Specifically, in an embodiment, the outflow path 32 is a passageway that is
formed in an
underside of the cover 15 and base 13 of the housing 12, and is provided
around and above
the pivot pin 22, as shown in greater detail in FIGS. 6A and 6B.
[0027] The pump 10 also includes a pressure relief valve 40 (or "panic
valve")
provided in its housing 12. FIGS. 3 and 4 show a cross-sectional view of such
a valve 40.
The pressure relief valve 40 is mounted to the pivot pin 22 and positioned
along the outflow
path 32 (see FIGS. 6A-6B) leading the pressurized lubricant from the control
slide
20/chamber 30 to the outlet 16. As better shown in FIG. 4 and FIG. 5, the
pressure relief
valve 40 has a pressure receiving surface 42 receiving pressure from the
pressurized lubricant
directed into the outflow path 32 and towards the outlet 16. In an embodiment,
the pressure
loading area is an area that is provided between at least an outer
perimeter/diameter of the
valve at this surface 42 and the cover 15. Depending upon the amount of
pressure supplied to
this area and thus applied to the pressure receiving surface 42, the valve
element 46 of the
relief valve 40 may be configured to move between a default (home), closed
position and an
open position.
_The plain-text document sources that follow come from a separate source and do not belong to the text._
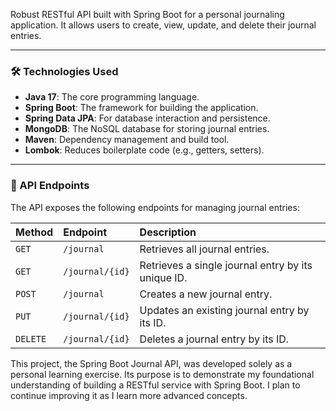 Robust RESTful API built with Spring Boot for a personal journaling application. It allows users to create, view, update, and delete their journal entries.

***

### 🛠️ Technologies Used

* **Java 17**: The core programming language.
* **Spring Boot**: The framework for building the application.
* **Spring Data JPA**: For database interaction and persistence.
* **MongoDB**: The NoSQL database for storing journal entries.
* **Maven**: Dependency management and build tool.
* **Lombok**: Reduces boilerplate code (e.g., getters, setters).

***

### 📂 API Endpoints

The API exposes the following endpoints for managing journal entries:

| Method | Endpoint | Description |
| :--- | :--- | :--- |
| `GET` | `/journal` | Retrieves all journal entries. |
| `GET` | `/journal/{id}` | Retrieves a single journal entry by its unique ID. |
| `POST` | `/journal` | Creates a new journal entry. |
| `PUT` | `/journal/{id}` | Updates an existing journal entry by its ID. |
| `DELETE` | `/journal/{id}` | Deletes a journal entry by its ID. |

This project, the Spring Boot Journal API, was developed solely as a personal learning exercise. Its purpose is to demonstrate my foundational understanding of building a RESTful service with Spring Boot. I plan to continue improving it as I learn more advanced concepts.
In accordance with an embodiment, this pressure receiving
surface 42 is
designed to urge the pressure relief valve 40 in an opening direction (e.g.,
in a downward
direction as shown in FIG. 4) when the amount of pressure from pressurized
lubricant in the
outflow path 32 exceeds a predetermined amount (which is explained in greater
detail below).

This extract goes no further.